On peut d'abord répondre que la communication entre les
peuples à toujours existé, même aux
temps préhistoriques. On peut aussi faire appel à
une organisation innée du psychisme humain. Mais la vraie
réponse est dans l'explication structurelle.
La structure universelle précède les
formes sociales concrètes particularisées. Il y a
une homogénéité de la conscience
humaine, à tous les âges de l'histoire
planétaire globale.
Toute société se défini par rapport
à un passé, une origine dont elle garde la
mémoire dans ses traditions culturelles, ses institutions,
ses coutumes, ses formes symboliques. Le symbolique est le
véhicule de cette mémoire : ce qui fait lien avec
le passé, l'origine.
Mais toute société doit aussi se
définir et se différencier par rapport
à ses voisines.
De sorte qu'il y deux axes : l'un temporel et historique, celui de
l'identité, l'autre spatial et géographique,
celui de l'altérité. Diachronie et synchronie.
Verticalité et horizontalité. Identité
et altérité.
La structure est dialectique. Si on penche plus du
côté de l'identité, on obtient la
guerre. Si on penche plus du côté de l'altérité, on obtient la
communauté
indifférenciée ou globalisée. La justice est dans
l'équilibre des deux pôles extrèmes de la
structure, par lequel on obtient l'alliance.
Les premiers cultes ont été des cultes des
ancêtres. Le dieu de Moïse est le dieu d'Abraham,
d'Isaac et de Jacob (Israël) (exode : 3/15 et 4/5). C'est le
dieu des pères, donc le dieu de la nation.
Rendre un culte aux ancêtres, fonde l'identité
nationale. La pensée juive a toujours
été une pensée historique, une
pensée de l'histoire (G. Scholem). Sans ancrage dans
l'histoire, il n'y a pas d'identité nationale.

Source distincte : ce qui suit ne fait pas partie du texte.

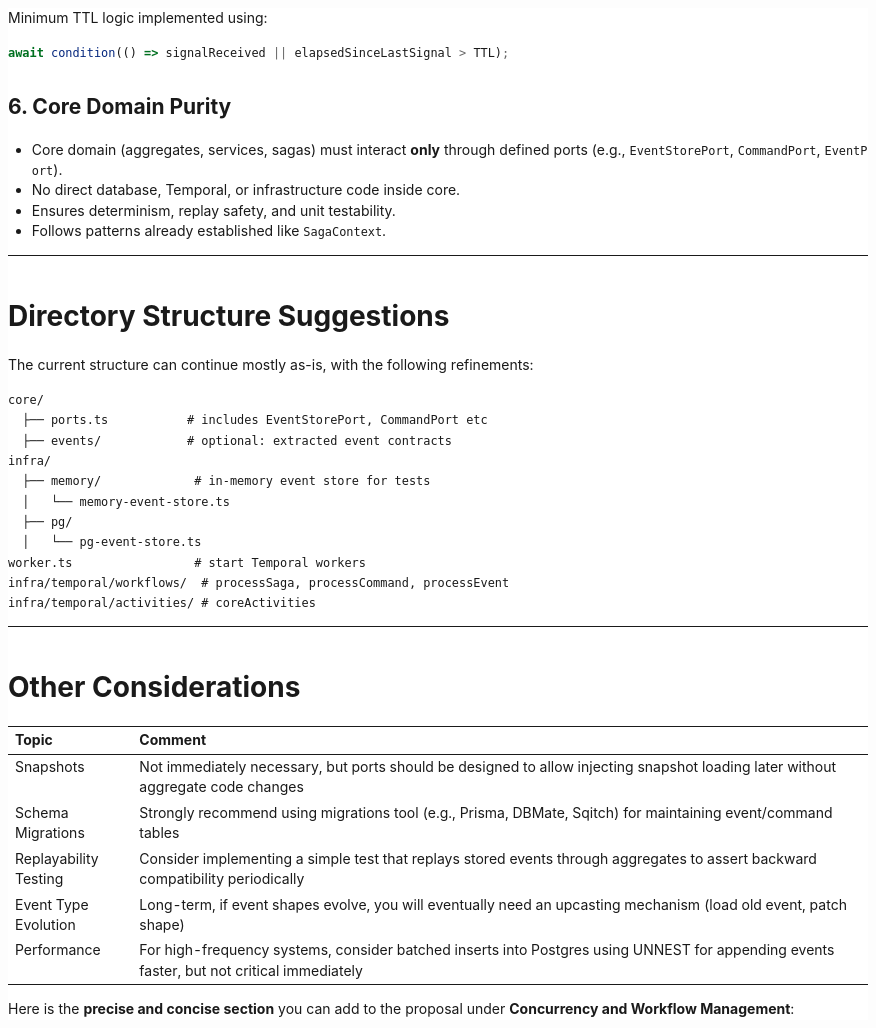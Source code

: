 Minimum TTL logic implemented using:

```typescript
await condition(() => signalReceived || elapsedSinceLastSignal > TTL);
```

## 6. Core Domain Purity

- Core domain (aggregates, services, sagas) must interact **only** through defined ports (e.g., `EventStorePort`, `CommandPort`, `EventPort`).
- No direct database, Temporal, or infrastructure code inside core.
- Ensures determinism, replay safety, and unit testability.
- Follows patterns already established like `SagaContext`.

---

# Directory Structure Suggestions

The current structure can continue mostly as-is, with the following refinements:

```
core/
  ├── ports.ts           # includes EventStorePort, CommandPort etc
  ├── events/            # optional: extracted event contracts
infra/
  ├── memory/             # in-memory event store for tests
  │   └── memory-event-store.ts
  ├── pg/
  │   └── pg-event-store.ts
worker.ts                 # start Temporal workers
infra/temporal/workflows/  # processSaga, processCommand, processEvent
infra/temporal/activities/ # coreActivities
```

---

# Other Considerations

| Topic | Comment |
|:------|:--------|
| Snapshots | Not immediately necessary, but ports should be designed to allow injecting snapshot loading later without aggregate code changes |
| Schema Migrations | Strongly recommend using migrations tool (e.g., Prisma, DBMate, Sqitch) for maintaining event/command tables |
| Replayability Testing | Consider implementing a simple test that replays stored events through aggregates to assert backward compatibility periodically |
| Event Type Evolution | Long-term, if event shapes evolve, you will eventually need an upcasting mechanism (load old event, patch shape) |
| Performance | For high-frequency systems, consider batched inserts into Postgres using UNNEST for appending events faster, but not critical immediately |

Here is the **precise and concise section** you can add to the proposal under **Concurrency and Workflow Management**:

C'est ainsi que les juifs se sont opposés à la
pensée mythique, cosmologique, qui visaient à
faire de la société un reflet de l'ordre
cosmique, comme en Égypte. La pensée mythique
dé-suppose l'histoire et pense le temps comme cycle, retour
éternel du même, à l'image du ciel.
Israël a une place particulière dans le concert des
nations. Il représente le principe diachronique, l'histoire,
la mémoire. Notamment grâce au livre,
c'est-à-dire à la Bible, qui n'est pas pour rien
l'objet essentiel de la religion juive. Prédominance du
symbolique sur l'imaginaire.
L'importance du Nom du père dans la théorie
lacanienne de la structure est à comprendre à
partir de là. On ne peut rien construire sans un ancrage,
qui passe par le symbolique, dans le passé,
c'est-à-dire dans le temps mythique des ancêtres
morts.
Le sacrifice rituel est aussi en son essence communion avec ce temps
mythique particulier. Réactualisation du temps
passé, voire originaire, dans le présent du temps
social. Le sacrifice devient acte de mémoire.